Measuring the costs of extreme weather events

Synopsis

Considering both severity and frequency, heat-related events are the most critical in terms of population health.

Such events related to heat however are not prone to induce economic losses.

In terms of number of total causalities and people affected tornados are, by far, the most relevant event to be addressed.

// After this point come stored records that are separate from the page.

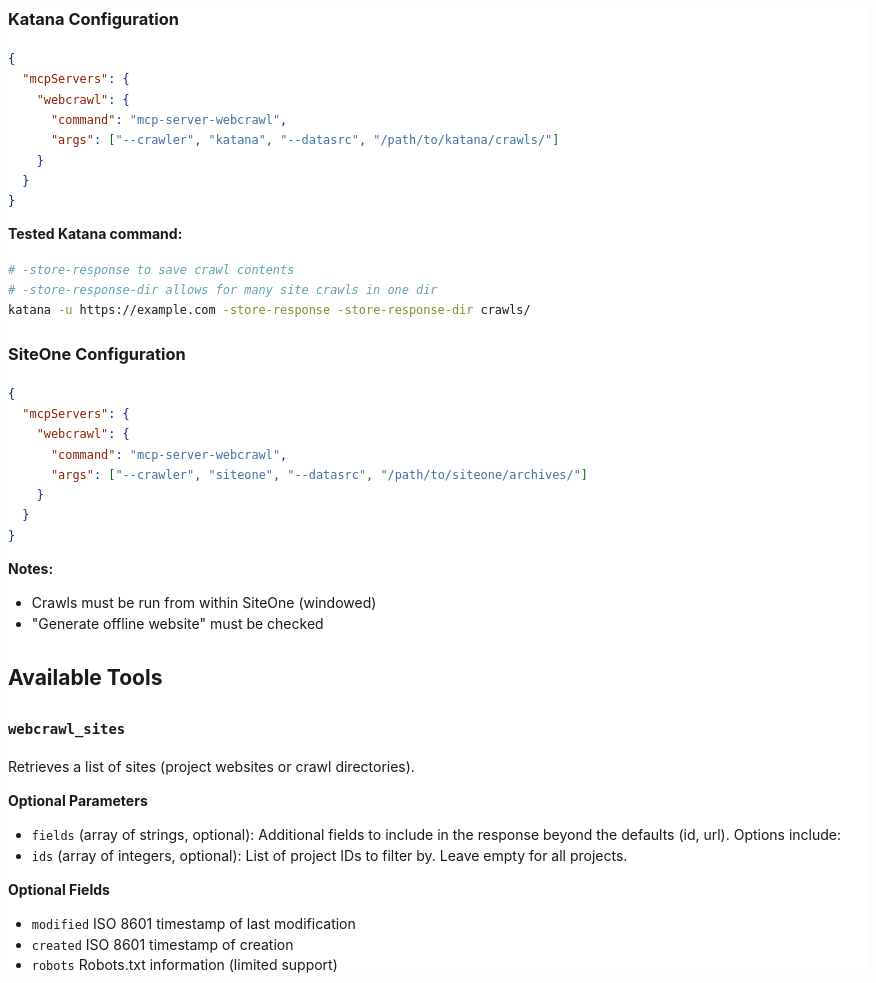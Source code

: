 ### Katana Configuration

```json
{
  "mcpServers": {
    "webcrawl": {
      "command": "mcp-server-webcrawl",
      "args": ["--crawler", "katana", "--datasrc", "/path/to/katana/crawls/"]
    }
  }
}
```

**Tested Katana command:**
```bash
# -store-response to save crawl contents
# -store-response-dir allows for many site crawls in one dir
katana -u https://example.com -store-response -store-response-dir crawls/
```

### SiteOne Configuration

```json
{
  "mcpServers": {
    "webcrawl": {
      "command": "mcp-server-webcrawl",
      "args": ["--crawler", "siteone", "--datasrc", "/path/to/siteone/archives/"]
    }
  }
}
```

**Notes:**
* Crawls must be run from within SiteOne (windowed)
* "Generate offline website" must be checked

## Available Tools

### `webcrawl_sites`

Retrieves a list of sites (project websites or crawl directories).

**Optional Parameters**

* `fields` (array of strings, optional): Additional fields to include in the response beyond the defaults (id, url). Options include:
* `ids` (array of integers, optional): List of project IDs to filter by. Leave empty for all projects.

**Optional Fields**

* `modified` ISO 8601 timestamp of last modification
* `created` ISO 8601 timestamp of creation
* `robots` Robots.txt information (limited support)
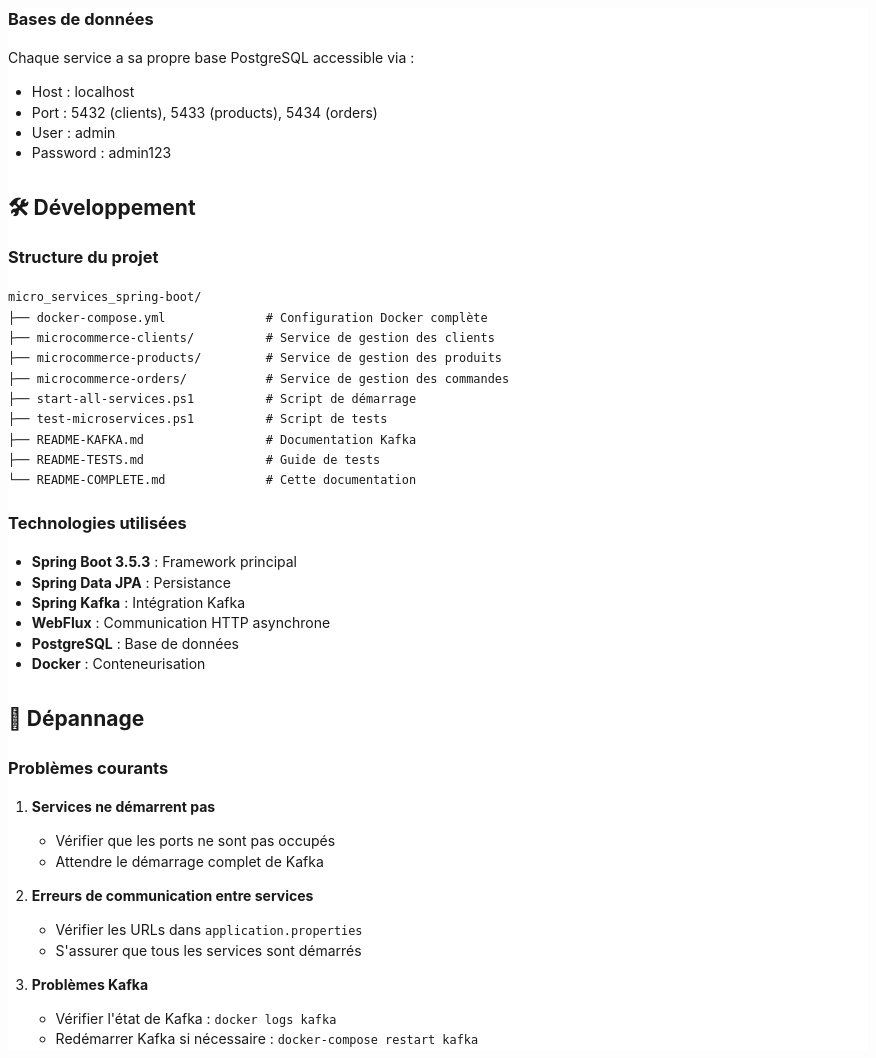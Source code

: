 ### Bases de données

Chaque service a sa propre base PostgreSQL accessible via :

- Host : localhost
- Port : 5432 (clients), 5433 (products), 5434 (orders)
- User : admin
- Password : admin123

## 🛠️ Développement

### Structure du projet

```
micro_services_spring-boot/
├── docker-compose.yml              # Configuration Docker complète
├── microcommerce-clients/          # Service de gestion des clients
├── microcommerce-products/         # Service de gestion des produits
├── microcommerce-orders/           # Service de gestion des commandes
├── start-all-services.ps1          # Script de démarrage
├── test-microservices.ps1          # Script de tests
├── README-KAFKA.md                 # Documentation Kafka
├── README-TESTS.md                 # Guide de tests
└── README-COMPLETE.md              # Cette documentation
```

### Technologies utilisées

- **Spring Boot 3.5.3** : Framework principal
- **Spring Data JPA** : Persistance
- **Spring Kafka** : Intégration Kafka
- **WebFlux** : Communication HTTP asynchrone
- **PostgreSQL** : Base de données
- **Docker** : Conteneurisation

## 🔧 Dépannage

### Problèmes courants

1. **Services ne démarrent pas**

   - Vérifier que les ports ne sont pas occupés
   - Attendre le démarrage complet de Kafka

2. **Erreurs de communication entre services**

   - Vérifier les URLs dans `application.properties`
   - S'assurer que tous les services sont démarrés

3. **Problèmes Kafka**
   - Vérifier l'état de Kafka : `docker logs kafka`
   - Redémarrer Kafka si nécessaire : `docker-compose restart kafka`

Tornados are also costly.

The most severe events in terms of health are hurricanes, with by the highest number of causalities per event by a substancial margin.

Hurricanes are one of the top events in terms of economic cost, along with floods, among others.

Additionally, floods and droughts are particularly dangerous for crops.

Relative figures are influenced by the Hurricane Katrina, the costliest natural disaster and one of the deadliest hurricanes in the history of the US.

Numbers confirm Katrina as the most extreme single event of the period in terms of population health.

1. Data processing

To download the data into our system we use the link provided in the assignment's page, and pass it to the download.file() function.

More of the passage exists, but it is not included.